*Problem requirements*
The output should match, line for line, the records from the line containing "- Filter by effective SLA Domain." through the line containing "[自然](../卡牌组/自然.md)，洗入 **4** 张 [种子](../卡牌组/种子.md)", with every picture left out.

Rendered images with source text
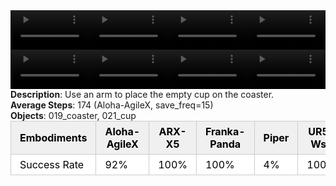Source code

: <!DOCTYPE html>
<html lang="en">
<body>
    <div style="display: flex;">
        <video src="../task_video_clean/place_empty_cup/aloha-agilex_head.mp4" controls loop muted autoplay style="width: 25%;"></video>
        <video src="../task_video_clean/place_empty_cup/franka-panda_head.mp4" controls loop muted autoplay style="width: 25%;"></video>
        <video src="../task_video_clean/place_empty_cup/ARX-X5_head.mp4" controls loop muted autoplay style="width: 25%;"></video>
        <video src="../task_video_clean/place_empty_cup/ur5-wsg_head.mp4" controls loop muted autoplay style="width: 25%;"></video>
    </div>
    <div style="display: flex;">
        <video src="../task_video_clean/place_empty_cup/aloha-agilex_world.mp4" controls loop muted autoplay style="width: 25%;"></video>
        <video src="../task_video_clean/place_empty_cup/franka-panda_world.mp4" controls loop muted autoplay style="width: 25%;"></video>
        <video src="../task_video_clean/place_empty_cup/ARX-X5_world.mp4" controls loop muted autoplay style="width: 25%;"></video>
        <video src="../task_video_clean/place_empty_cup/ur5-wsg_world.mp4" controls loop muted autoplay style="width: 25%;"></video>
    </div>
    <b>Description</b>: Use an arm to place the empty cup on the coaster.<br>
    <b>Average Steps</b>: 174 (Aloha-AgileX, save_freq=15)<br>
    <b>Objects</b>: 019_coaster, 021_cup<br>
    <table style="margin:0 auto;border-collapse:collapse;width:auto;min-width:180px;background-color:white;">
        <thead>
            <tr style="background:#f0f0f0;">
                <th style="border:1px solid #ccc;padding:6px 14px;color:black;">Embodiments</th>
                <th style="border:1px solid #ccc;padding:6px 14px;color:black;">Aloha-AgileX</th>
                <th style="border:1px solid #ccc;padding:6px 14px;color:black;">ARX-X5</th>
                <th style="border:1px solid #ccc;padding:6px 14px;color:black;">Franka-Panda</th>
                <th style="border:1px solid #ccc;padding:6px 14px;color:black;">Piper</th>
                <th style="border:1px solid #ccc;padding:6px 14px;color:black;">UR5-Wsg</th>
            </tr>
        </thead>
        <tbody>
            <tr style="background:white;">
                <td style="border:1px solid #ccc;padding:6px 14px;color:black;">Success Rate</td>
                <td style="border:1px solid #ccc;padding:6px 14px;color:black;">92%</td>
                <td style="border:1px solid #ccc;padding:6px 14px;color:black;">100%</td>
                <td style="border:1px solid #ccc;padding:6px 14px;color:black;">100%</td>
                <td style="border:1px solid #ccc;padding:6px 14px;color:black;">4%</td>
                <td style="border:1px solid #ccc;padding:6px 14px;color:black;">100%</td>
            </tr>
        </tbody>
    </table>
</body>
</html>
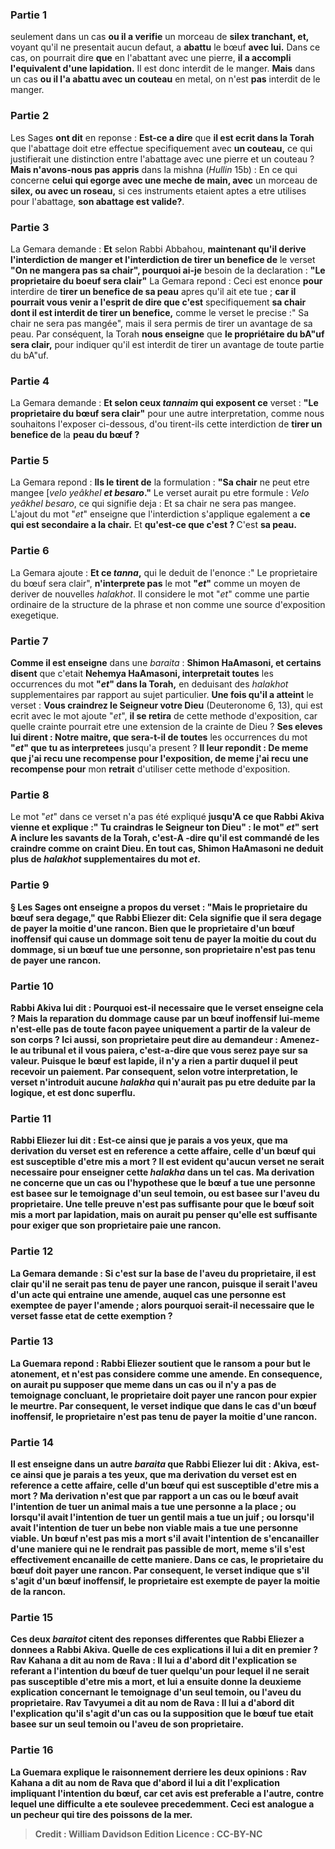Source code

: 
### Partie 1
seulement dans un cas <b>ou il a verifie</b> un morceau de <b>silex tranchant, et,</b> voyant qu'il ne presentait aucun defaut, a <b>abattu</b> le bœuf <b>avec lui.</b> Dans ce cas, on pourrait dire <b>que</b> en l'abattant avec une pierre, <b>il a accompli l'equivalent d'une lapidation.</b> Il est donc interdit de le manger. <b>Mais</b> dans un cas <b>ou il l'a abattu avec un couteau</b> en metal, on n'est <b>pas</b> interdit de le manger.

### Partie 2
Les Sages <b>ont dit</b> en reponse : <b>Est-ce a dire</b> que <b>il est ecrit dans la Torah</b> que l'abattage doit etre effectue specifiquement avec <b>un couteau,</b> ce qui justifierait une distinction entre l'abattage avec une pierre et un couteau ? <b>Mais n'avons-nous pas appris</b> dans la mishna (<i>Hullin</i> 15b) : En ce qui concerne <b>celui qui egorge avec une meche de main, avec</b> un morceau de <b>silex, ou avec un roseau,</b> si ces instruments etaient aptes a etre utilises pour l'abattage, <b>son abattage est valide?</b>.

### Partie 3
La Gemara demande : <b>Et</b> selon Rabbi Abbahou, <b>maintenant qu'il derive l'interdiction de manger et l'interdiction de tirer un benefice de</b> le verset <b>"On ne mangera pas sa chair", pourquoi ai-je</b> besoin de la declaration : <b>"Le proprietaire du boeuf sera clair"</b> La Gemara repond : Ceci est enonce <b>pour</b> interdire de <b>tirer un benefice de sa peau</b> apres qu'il ait ete tue ; <b>car il pourrait vous venir a l'esprit de dire que c'est</b> specifiquement <b>sa chair dont il est interdit de tirer un benefice,</b> comme le verset le precise :" Sa chair ne sera pas mangée", mais il sera permis de tirer un avantage de sa peau.</b> Par conséquent, la Torah <b>nous enseigne</b> que <b>le propriétaire du bA"uf sera clair,</b> pour indiquer qu'il est interdit de tirer un avantage de toute partie du bA"uf.

### Partie 4
La Gemara demande : <b>Et selon ceux <i>tannaim</i> qui exposent ce</b> verset : <b>"Le proprietaire du bœuf sera clair"</b> pour une autre interpretation, comme nous souhaitons l'exposer ci-dessous, d'ou tirent-ils</b> cette interdiction de <b>tirer un benefice de</b> la <b>peau du bœuf ?</b>

### Partie 5
La Gemara repond : <b>Ils le tirent de</b> la formulation : <b>"Sa chair</b> ne peut etre mangee [<i>velo yeâkhel <b>et besaro</b></i><b>."</b> Le verset aurait pu etre formule : <i>Velo yeâkhel besaro</i>, ce qui signifie deja : Et sa chair ne sera pas mangee. L'ajout du mot "<i>et</i>" enseigne que l'interdiction s'applique egalement a <b>ce qui est secondaire a la chair.</b> Et <b>qu'est-ce que c'est ? </b> C'est <b>sa peau.</b>

### Partie 6
La Gemara ajoute : <b>Et ce <i>tanna</i>,</b> qui le deduit de l'enonce :" Le proprietaire du bœuf sera clair", <b>n'interprete pas</b> le mot <b>"<i>et</i>"</b> comme un moyen de deriver de nouvelles <i>halakhot</i>. Il considere le mot "<i>et</i>" comme une partie ordinaire de la structure de la phrase et non comme une source d'exposition exegetique.

### Partie 7
<b>Comme il est enseigne</b> dans une <i>baraita</i> : <b>Shimon HaAmasoni, et certains disent</b> que c'etait <b>Nehemya HaAmasoni, interpretait toutes</b> les occurrences du mot <b>"<i>et</i>" dans la Torah,</b> en deduisant des <i>halakhot</i> supplementaires par rapport au sujet particulier. <b>Une fois qu'il a atteint</b> le verset : <b>Vous craindrez le Seigneur votre Dieu</b> (Deuteronome 6, 13), qui est ecrit avec le mot ajoute "<i>et</i>", <b>il se retira</b> de cette methode d'exposition, car quelle crainte pourrait etre une extension de la crainte de Dieu ? <b>Ses eleves lui dirent : Notre maitre, que sera-t-il de toutes</b> les occurrences du mot <b>"<i>et</i>" que tu as interpretees</b> jusqu'a present ? <b>Il leur repondit : De meme que j'ai recu une recompense pour l'exposition, de meme j'ai recu une recompense pour</b> mon <b>retrait</b> d'utiliser cette methode d'exposition.

### Partie 8
Le mot "<i>et</i>" dans ce verset n'a pas été expliqué <b>jusqu'A ce que Rabbi Akiva vienne et explique :" Tu craindras le Seigneur ton Dieu" : le mot" <i>et</i>" sert A <b>inclure les savants de la Torah,</b> c'est-A -dire qu'il est commandé de les craindre comme on craint Dieu. En tout cas, Shimon HaAmasoni ne deduit plus de <i>halakhot</i> supplementaires du mot <i>et</i>.

### Partie 9
§ <b>Les Sages ont enseigne</b> a propos du verset : <b>"Mais le proprietaire du bœuf sera degage,"</b> que <b>Rabbi Eliezer dit:</b> Cela signifie que <b>il sera degage de payer la moitie d'une rancon.</b> Bien que le proprietaire d'un bœuf inoffensif qui cause un dommage soit tenu de payer la moitie du cout du dommage, si un bœuf tue une personne, son proprietaire n'est pas tenu de payer une rancon.

### Partie 10
<b>Rabbi Akiva lui dit :</b> Pourquoi est-il necessaire que le verset enseigne cela ? <b>Mais la reparation du dommage cause par un bœuf inoffensif <b>lui-meme</b> n'est-elle pas de toute facon <b>payee uniquement a partir</b> de la valeur de <b>son corps ?</b> Ici aussi, son proprietaire peut dire au demandeur : <b>Amenez-le au tribunal et il vous paiera,</b> c'est-a-dire que vous serez paye sur sa valeur. Puisque le bœuf est lapide, il n'y a rien a partir duquel il peut recevoir un paiement. Par consequent, selon votre interpretation, le verset n'introduit aucune <i>halakha</i> qui n'aurait pas pu etre deduite par la logique, et est donc superflu.

### Partie 11
<b>Rabbi Eliezer lui dit : Est-ce ainsi que je</b> parais <b>a vos yeux, que ma derivation</b> du verset est <b>en</b> reference a <b>cette</b> affaire, celle d'un bœuf <b>qui est susceptible</b> d'etre mis a <b>mort ?</b> Il est evident qu'aucun verset ne serait necessaire pour enseigner cette <i>halakha</i> dans un tel cas. <b>Ma derivation ne concerne que</b> un cas <b>ou</b> l'hypothese que le bœuf a <b>tue une personne</b> est <b>basee sur</b> le temoignage d'<b>un seul temoin, ou</b> est <b>basee sur</b> l'aveu du <b>proprietaire.</b> Une telle preuve n'est pas suffisante pour que le bœuf soit mis a mort par lapidation, mais on aurait pu penser qu'elle est suffisante pour exiger que son proprietaire paie une rancon.

### Partie 12
La Gemara demande : Si c'est <b>sur la base</b> de l'aveu du <b>proprietaire,</b> il est clair qu'il ne serait pas tenu de payer une rancon, puisque <b>il</b> serait <b>l'aveu</b> d'un acte qui entraine <b>une amende,</b> auquel cas une personne est exemptee de payer l'amende ; alors pourquoi serait-il necessaire que le verset fasse etat de cette exemption ?

### Partie 13
La Guemara repond : Rabbi Eliezer <b>soutient</b> que le <b>ransom</b> a pour but le <b>atonement,</b> et n'est pas considere comme une amende. En consequence, on aurait pu supposer que meme dans un cas ou il n'y a pas de temoignage concluant, le proprietaire doit payer une rancon pour expier le meurtre. Par consequent, le verset indique que dans le cas d'un bœuf inoffensif, le proprietaire n'est pas tenu de payer la moitie d'une rancon.

### Partie 14
<b>Il est enseigne</b> dans <b>un autre</b> <i>baraita</i> que <b>Rabbi Eliezer lui dit : Akiva, est-ce ainsi que je</b> parais <b>a tes yeux, que ma derivation</b> du verset est <b>en</b> reference a <b>cette</b> affaire, celle d'un bœuf <b>qui est susceptible</b> d'etre mis a <b>mort ? Ma derivation n'est que</b> par rapport a un cas <b>ou</b> le bœuf <b>avait l'intention de tuer un animal mais a tue une personne</b> a la place ; ou lorsqu'il avait l'intention <b>de</b> tuer <b>un gentil mais a tue un juif ;</b> ou lorsqu'il avait l'intention <b>de</b> tuer <b>un bebe non viable mais a tue une personne viable. </b> Un bœuf n'est pas mis a mort s'il avait l'intention de s'encanailler d'une maniere qui ne le rendrait pas passible de mort, meme s'il s'est effectivement encanaille de cette maniere. Dans ce cas, le proprietaire du bœuf doit payer une rancon. Par consequent, le verset indique que s'il s'agit d'un bœuf inoffensif, le proprietaire est exempte de payer la moitie de la rancon.

### Partie 15
Ces deux <i>baraitot</i> citent des reponses differentes que Rabbi Eliezer a donnees a Rabbi Akiva. <b>Quelle</b> de ces explications <b>il lui a dit en premier ? Rav Kahana a dit au nom de Rava : Il lui a d'abord dit</b> l'explication se referant a l'<b>intention</b> du bœuf de tuer quelqu'un pour lequel il ne serait pas susceptible d'etre mis a mort, et lui a ensuite donne la deuxieme explication concernant le temoignage d'un seul temoin, ou l'aveu du proprietaire. <b>Rav Tavyumei a dit au nom de Rava : Il lui a d'abord dit</b> l'explication qu'il s'agit d'un cas ou la supposition que le bœuf <b>tue</b> etait basee sur un seul temoin ou l'aveu de son proprietaire.

### Partie 16
La Guemara explique le raisonnement derriere les deux opinions : <b>Rav Kahana a dit au nom de Rava</b> que <b>d'abord il lui a dit</b> l'explication impliquant l'<b>intention du bœuf,</b> car cet avis est preferable a l'autre, contre lequel une difficulte a ete soulevee precedemment. Ceci est <b>analogue a un pecheur qui tire des poissons de la mer.</b>

>Credit : William Davidson Edition
>Licence : CC-BY-NC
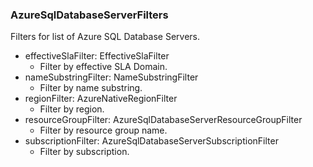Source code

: ### AzureSqlDatabaseServerFilters
Filters for list of Azure SQL Database Servers.

- effectiveSlaFilter: EffectiveSlaFilter
  - Filter by effective SLA Domain.
- nameSubstringFilter: NameSubstringFilter
  - Filter by name substring.
- regionFilter: AzureNativeRegionFilter
  - Filter by region.
- resourceGroupFilter: AzureSqlDatabaseServerResourceGroupFilter
  - Filter by resource group name.
- subscriptionFilter: AzureSqlDatabaseServerSubscriptionFilter
  - Filter by subscription.
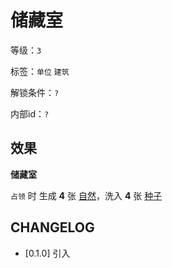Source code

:# 储藏室

等级：`3`

标签：`单位` `建筑`

解锁条件：`?`

内部id：`?`

## 效果

**储藏室**

`占领` 时 生成 **4** 张 [自然](../卡牌组/自然.md)，洗入 **4** 张 [种子](../卡牌组/种子.md)

## CHANGELOG

- [0.1.0] 引入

*Response for this exercise*
  - Filter by effective SLA Domain.
- nameSubstringFilter: NameSubstringFilter
  - Filter by name substring.
- regionFilter: AzureNativeRegionFilter
  - Filter by region.
- resourceGroupFilter: AzureSqlDatabaseServerResourceGroupFilter
  - Filter by resource group name.
- subscriptionFilter: AzureSqlDatabaseServerSubscriptionFilter
  - Filter by subscription.
Source code

:# 储藏室

等级：`3`

标签：`单位` `建筑`

解锁条件：`?`

内部id：`?`

## 效果

**储藏室**

`占领` 时 生成 **4** 张 [自然](../卡牌组/自然.md)，洗入 **4** 张 [种子](../卡牌组/种子.md)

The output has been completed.